Securing Your Digital Future
by Bill Greenwood
In the mid-1970s, three new file formats hit the information industry: Dialog, VRS, and ITSC: Orbit. Eager to hop on board with the latest technological trends, many organizations began using these standards to encode information for future use. But while users enjoyed this current information with all the benefits of a modern file format, backfiles were often left unconverted in their original form. Over time, the technology used to view those files gradually disappeared, rendering them inaccessible, according to Marjorie Hlava, president of Access Innovations, Inc. and chairwoman of the NFAIS standards committee.
“In terms of the digital backfiles, the big ones are good to the mid-’70s at the moment, and then it’s like this big black void,” she says. “Some files have gone back further, and some are beginning to go back further, but anything prior to the ’70s, you’re better off looking at print.”

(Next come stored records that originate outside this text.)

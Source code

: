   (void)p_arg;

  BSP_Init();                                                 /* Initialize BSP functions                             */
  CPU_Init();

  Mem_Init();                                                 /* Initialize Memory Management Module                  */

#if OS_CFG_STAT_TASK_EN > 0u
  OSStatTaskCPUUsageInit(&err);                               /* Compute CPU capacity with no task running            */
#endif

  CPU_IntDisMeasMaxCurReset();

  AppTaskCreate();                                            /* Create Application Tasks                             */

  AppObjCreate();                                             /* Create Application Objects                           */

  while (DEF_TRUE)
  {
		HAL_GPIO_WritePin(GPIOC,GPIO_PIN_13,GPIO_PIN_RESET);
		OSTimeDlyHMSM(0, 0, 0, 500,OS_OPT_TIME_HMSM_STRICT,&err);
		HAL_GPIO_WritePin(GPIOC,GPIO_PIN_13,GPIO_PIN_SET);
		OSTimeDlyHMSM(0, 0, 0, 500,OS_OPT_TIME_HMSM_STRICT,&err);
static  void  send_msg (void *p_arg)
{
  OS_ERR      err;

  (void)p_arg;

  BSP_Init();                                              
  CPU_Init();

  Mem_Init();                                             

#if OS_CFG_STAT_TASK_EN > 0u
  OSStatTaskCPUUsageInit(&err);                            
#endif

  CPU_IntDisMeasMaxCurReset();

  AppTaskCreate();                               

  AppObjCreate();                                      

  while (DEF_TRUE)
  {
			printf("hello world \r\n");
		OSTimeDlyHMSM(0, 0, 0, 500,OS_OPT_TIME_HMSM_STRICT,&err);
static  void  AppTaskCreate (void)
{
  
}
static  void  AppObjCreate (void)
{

More information was lost as computer programs were updated and improved, leaving users with no way to open files stored in certain proprietary formats. According to Bill Trippe, lead analyst for XML technologies and content strategies at Gilbane Group, Inc., proprietary formats remain problematic today, though the market’s consolidation around Microsoft has reduced the total number of proprietary processes. Still, he says these formats should be avoided because it is unlikely that any individual or company will have the exact same software and operating system required to access them in 10 to 15 years.
But data stored on physical media such as CDs, DVDs, and magnetic tape is degrading over time, and some formats, such as floppy disks, are virtually inaccessible by traditional means, according to Hlava. And today, as formats improve, more data is being lost.
Follow the Format
Companies are now beginning to use the latest industry standard format to encode their data. Hlava says most companies are currently in the process of switching to Unicode—which lets users read 8-, 16-, and 32-bit data—as opposed to ASCII, which supports only 8-bit data. She says some institutions that haven’t made the upgrade or haven’t started using Unicode fully have found themselves at a disadvantage.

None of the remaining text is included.